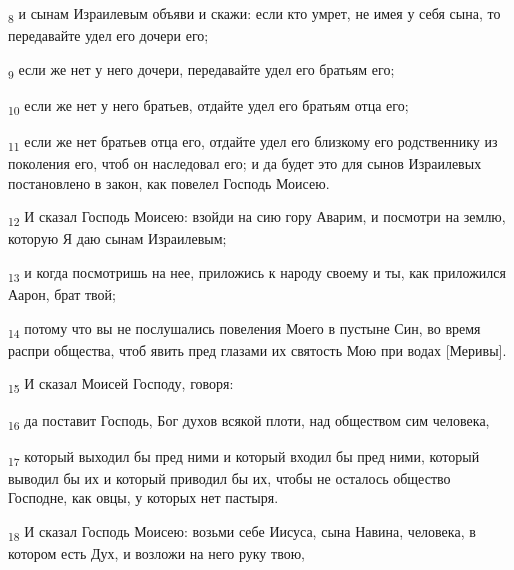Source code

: \begin{tcolorbox}
\textsubscript{8} и сынам Израилевым объяви и скажи: если кто умрет, не имея у себя сына, то передавайте удел его дочери его;
\end{tcolorbox}
\begin{tcolorbox}
\textsubscript{9} если же нет у него дочери, передавайте удел его братьям его;
\end{tcolorbox}
\begin{tcolorbox}
\textsubscript{10} если же нет у него братьев, отдайте удел его братьям отца его;
\end{tcolorbox}
\begin{tcolorbox}
\textsubscript{11} если же нет братьев отца его, отдайте удел его близкому его родственнику из поколения его, чтоб он наследовал его; и да будет это для сынов Израилевых постановлено в закон, как повелел Господь Моисею.
\end{tcolorbox}
\begin{tcolorbox}
\textsubscript{12} И сказал Господь Моисею: взойди на сию гору Аварим, и посмотри на землю, которую Я даю сынам Израилевым;
\end{tcolorbox}
\begin{tcolorbox}
\textsubscript{13} и когда посмотришь на нее, приложись к народу своему и ты, как приложился Аарон, брат твой;
\end{tcolorbox}
\begin{tcolorbox}
\textsubscript{14} потому что вы не послушались повеления Моего в пустыне Син, во время распри общества, чтоб явить пред глазами их святость Мою при водах [Меривы].
\end{tcolorbox}
\begin{tcolorbox}
\textsubscript{15} И сказал Моисей Господу, говоря:
\end{tcolorbox}
\begin{tcolorbox}
\textsubscript{16} да поставит Господь, Бог духов всякой плоти, над обществом сим человека,
\end{tcolorbox}
\begin{tcolorbox}
\textsubscript{17} который выходил бы пред ними и который входил бы пред ними, который выводил бы их и который приводил бы их, чтобы не осталось общество Господне, как овцы, у которых нет пастыря.
\end{tcolorbox}
\begin{tcolorbox}
\textsubscript{18} И сказал Господь Моисею: возьми себе Иисуса, сына Навина, человека, в котором есть Дух, и возложи на него руку твою,
\end{tcolorbox}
========
--- Exercise instructions ---
Extract each line from the listing that holds the word "Моисею".

--- Final answer ---
\textsubscript{11} если же нет братьев отца его, отдайте удел его близкому его родственнику из поколения его, чтоб он наследовал его; и да будет это для сынов Израилевых постановлено в закон, как повелел Господь Моисею.
\textsubscript{12} И сказал Господь Моисею: взойди на сию гору Аварим, и посмотри на землю, которую Я даю сынам Израилевым;
\textsubscript{18} И сказал Господь Моисею: возьми себе Иисуса, сына Навина, человека, в котором есть Дух, и возложи на него руку твою,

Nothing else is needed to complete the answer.